First, the existence of the gold standard helps to explain why the world economic decline was both deep and broadly international. Under the gold standard, the need to maintain a fixed exchange rate among currencies forces countries to adopt similar monetary policies. In particular, a central bank with limited gold reserves has no option but to raise its own interest rates when interest rates are being raised abroad; if it did not do so, it would quickly lose gold reserves as financial investors transferred their funds to countries where returns were higher. Hence, when the Federal Reserve raised interest rates in 1928 to fight stock market speculation, it inadvertently forced tightening of monetary policy in many other countries as well. This tightening abroad weakened the global economy, with effects that fed back to the U.S. economy and financial system.
Other countries’ policies also contributed to a global monetary tightening during 1928 and 1929. For example, after France returned to the gold standard in 1928, it built up its gold reserves significantly, at the expense of other countries. The outflows of gold to France forced other countries to reduce their money supplies and to raise interest rates. Speculative attacks on currencies also became frequent as the Depression worsened, leading central banks to raise interest rates, much like the Federal Reserve did in 1931. Leadership from the Federal Reserve might possibly have produced better international cooperation and a more appropriate set of monetary policies. However, in the absence of that leadership, the worldwide monetary contraction proceeded apace. The result was a global economic decline that reinforced the effects of tight monetary policies in individual countries.
The transmission of monetary tightening through the gold standard also addresses the question of whether changes in the money supply helped cause the Depression or were simply a passive response to the declines in income and prices. Countries on the gold standard were often forced to contract their money supplies because of policy developments in other countries, not because of domestic events. The fact that these contractions in money supplies were invariably followed by declines in output and prices suggests that money was more a cause than an effect of the economic collapse in those countries.
Perhaps the most fascinating discovery arising from researchers’ broader international focus is that the extent to which a country adhered to the gold standard and the severity of its depression were closely linked. In particular, the longer that a country remained committed to gold, the deeper its depression and the later its recovery (Choudhri and Kochin, 1980; Eichengreen and Sachs, 1985).
The willingness or ability of countries to remain on the gold standard despite the adverse developments of the 1930s varied quite a bit. A few countries did not join the gold standard system at all; these included Spain (which was embroiled in domestic political upheaval, eventually leading to civil war) and China (which used a silver monetary standard rather than a gold standard). A number of countries adopted the gold standard in the 1920s but left or were forced off gold relatively early, typically in 1931. Countries in this category included Great Britain, Japan, and several Scandinavian countries. Some countries, such as Italy and the United States, remained on the gold standard into 1932 or 1933. And a few diehards, notably the so-called gold bloc, led by France and including Poland, Belgium, and Switzerland, remained on gold into 1935 or 1936.

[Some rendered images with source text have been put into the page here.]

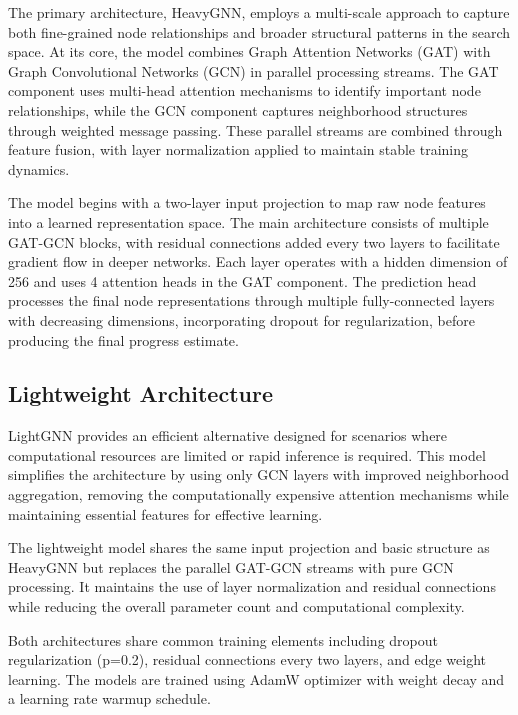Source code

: \documentclass[letterpaper]{article}
\newcommand{\gur}[1]{{\color{teal}{Gur: #1}}}
\begin{document}
\gur{GAT - global structure or only neighbors weighting?}

The primary architecture, HeavyGNN, employs a multi-scale approach to capture both fine-grained node relationships and broader structural patterns in the search space. At its core, the model combines Graph Attention Networks (GAT) with Graph Convolutional Networks (GCN) in parallel processing streams. The GAT component uses multi-head attention mechanisms to identify important node relationships, while the GCN component captures neighborhood structures through weighted message passing. These parallel streams are combined through feature fusion, with layer normalization applied to maintain stable training dynamics.

The model begins with a two-layer input projection to map raw node features into a learned representation space. The main architecture consists of multiple GAT-GCN blocks, with residual connections added every two layers to facilitate gradient flow in deeper networks. Each layer operates with a hidden dimension of 256 and uses 4 attention heads in the GAT component. The prediction head processes the final node representations through multiple fully-connected layers with decreasing dimensions, incorporating dropout for regularization, before producing the final progress estimate.

\subsection{Lightweight Architecture}

LightGNN provides an efficient alternative designed for scenarios where computational resources are limited or rapid inference is required. This model simplifies the architecture by using only GCN layers with improved neighborhood aggregation, removing the computationally expensive attention mechanisms while maintaining essential features for effective learning.

The lightweight model shares the same input projection and basic structure as HeavyGNN but replaces the parallel GAT-GCN streams with pure GCN processing. It maintains the use of layer normalization and residual connections while reducing the overall parameter count and computational complexity.

Both architectures share common training elements including dropout regularization (p=0.2), residual connections every two layers, and edge weight learning. The models are trained using AdamW optimizer with weight decay and a learning rate warmup schedule.
\end{document}
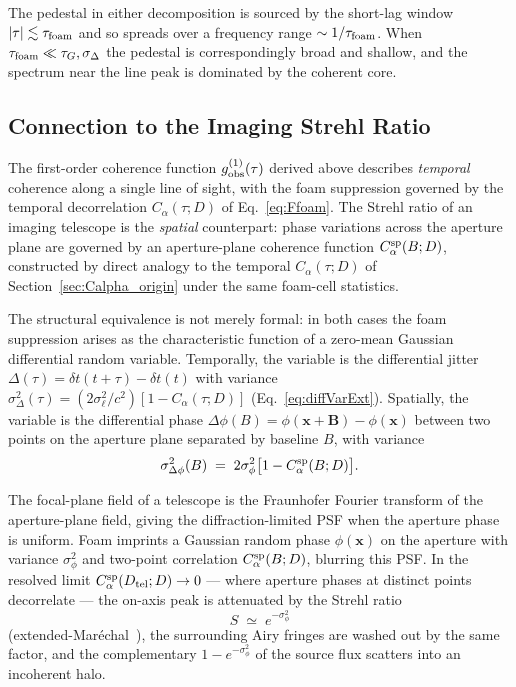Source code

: \documentclass[aps,prd,onecolumn,amsmath,amssymb]{revtex4-2}
\begin{document}
The pedestal in either decomposition is sourced by the short-lag
window $|\tau|\lesssim\tau_{\rm foam}$ and so spreads over a frequency
range $\sim 1/\tau_{\rm foam}$.  When $\tau_{\rm foam}\ll
\tau_G,\sigma_\Delta$ the pedestal is correspondingly broad and
shallow, and the spectrum near the line peak is dominated by the coherent core.


\subsection{Connection to the Imaging Strehl Ratio}
\label{sec:connection}

The first-order coherence function $g^{(1)}_{\rm obs}(\tau)$ derived
above describes \emph{temporal} coherence along a single line of
sight, with the foam suppression governed by the temporal
decorrelation $C_\alpha(\tau;D)$ of Eq.~\eqref{eq:Ffoam}.  The Strehl
ratio of an imaging telescope is the \emph{spatial} counterpart:
phase variations across the aperture plane are governed by an
aperture-plane coherence function $C_\alpha^{\rm sp}(B;D)$, constructed
by direct analogy to the temporal $C_\alpha(\tau;D)$ of
Section~\ref{sec:Calpha_origin} under the same foam-cell statistics.

The structural equivalence is not merely formal: in both cases the
foam suppression arises as the characteristic function of a zero-mean
Gaussian differential random variable.  Temporally, the variable is
the differential jitter $\Delta(\tau)=\delta t(t+\tau)-\delta t(t)$
with variance $\sigma_\Delta^2(\tau)=(2\sigma_\ell^2/c^2)[1-C_\alpha(\tau;D)]$
(Eq.~\eqref{eq:diffVarExt}).  Spatially, the variable is the
differential phase
$\Delta\phi(B)=\phi(\mathbf{x}+\mathbf{B})-\phi(\mathbf{x})$
between two points on the aperture plane separated by baseline $B$,
with variance
\begin{equation}
  \sigma_{\Delta\phi}^2(B) \;=\; 2\sigma_\phi^2\bigl[1-C_\alpha^{\rm sp}(B;D)\bigr].
  \label{eq:dphi-variance}
\end{equation}

The focal-plane field of a telescope is the Fraunhofer Fourier
transform of the aperture-plane field, giving the diffraction-limited
PSF when the aperture phase is uniform.  Foam imprints a Gaussian
random phase $\phi(\mathbf{x})$ on the aperture with variance
$\sigma_\phi^2$ and two-point correlation $C_\alpha^{\rm sp}(B;D)$,
blurring this PSF.  In the resolved limit
$C_\alpha^{\rm sp}(D_{\rm tel};D)\to 0$ --- where aperture phases at
distinct points decorrelate --- the on-axis peak is attenuated by the
Strehl ratio
\begin{equation}
  S \;\simeq\; e^{-\sigma_\phi^2}
  \label{eq:strehl}
\end{equation}
(extended-Mar\'echal~\cite{NgPerlman2022}), the surrounding Airy
fringes are washed out by the same factor, and the complementary
$1-e^{-\sigma_\phi^2}$ of the source flux scatters into an incoherent
halo.
\end{document}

If declines in the money supply induced by adherence to the gold standard were a principal reason for economic depression, then countries leaving gold earlier should have been able to avoid the worst of the Depression and begin an earlier process of recovery. The evidence strongly supports this implication. For example, Great Britain and Scandinavia, which left the gold standard in 1931, recovered much earlier than France and Belgium, which stubbornly remained on gold. As Friedman and Schwartz noted in their book, countries such as China–which used a silver standard rather than a gold standard–avoided the Depression almost entirely. The finding that the time at which a country left the gold standard is the key determinant of the severity of its depression and the timing of its recovery has been shown to hold for literally dozens of countries, including developing countries. This intriguing result not only provides additional evidence for the importance of monetary factors in the Depression, it also explains why the timing of recovery from the Depression differed across countries.
The finding that leaving the gold standard was the key to recovery from the Great Depression was certainly confirmed by the U.S. experience. One of the first actions of President Roosevelt was to eliminate the constraint on U.S. monetary policy created by the gold standard, first by allowing the dollar to float and then by resetting its value at a significantly lower level. The new President also addressed another major source of monetary contraction, the ongoing banking crisis. Within days of his inauguration, Roosevelt declared a “bank holiday,” shutting down all the banks in the country. Banks were allowed to reopen only when certified to be in sound financial condition. Roosevelt pursued other measures to stabilize the banking system as well, such as the creation of a deposit insurance program. With the gold standard constraint removed and the banking system stabilized, the money supply and the price level began to rise. Between Roosevelt’s coming to power in 1933 and the recession of 1937-38, the economy grew strongly.
…
Some important lessons emerge from the story. One lesson is that ideas are critical. The gold standard orthodoxy, the adherence of some Federal Reserve policymakers to the liquidationist thesis, and the incorrect view that low nominal interest rates necessarily signaled monetary ease, all led policymakers astray, with disastrous consequences. We should not underestimate the need for careful research and analysis in guiding policy. Another lesson is that central banks and other governmental agencies have an important responsibility to maintain financial stability. The banking crises of the 1930s, both in the United States and abroad, were a significant source of output declines, both through their effects on money supplies and on credit supplies. Finally, perhaps the most important lesson of all is that price stability should be a key objective of monetary policy. By allowing persistent declines in the money supply and in the price level, the Federal Reserve of the late 1920s and 1930s greatly destabilized the U.S. economy and, through the workings of the gold standard, the economies of many other nations as well.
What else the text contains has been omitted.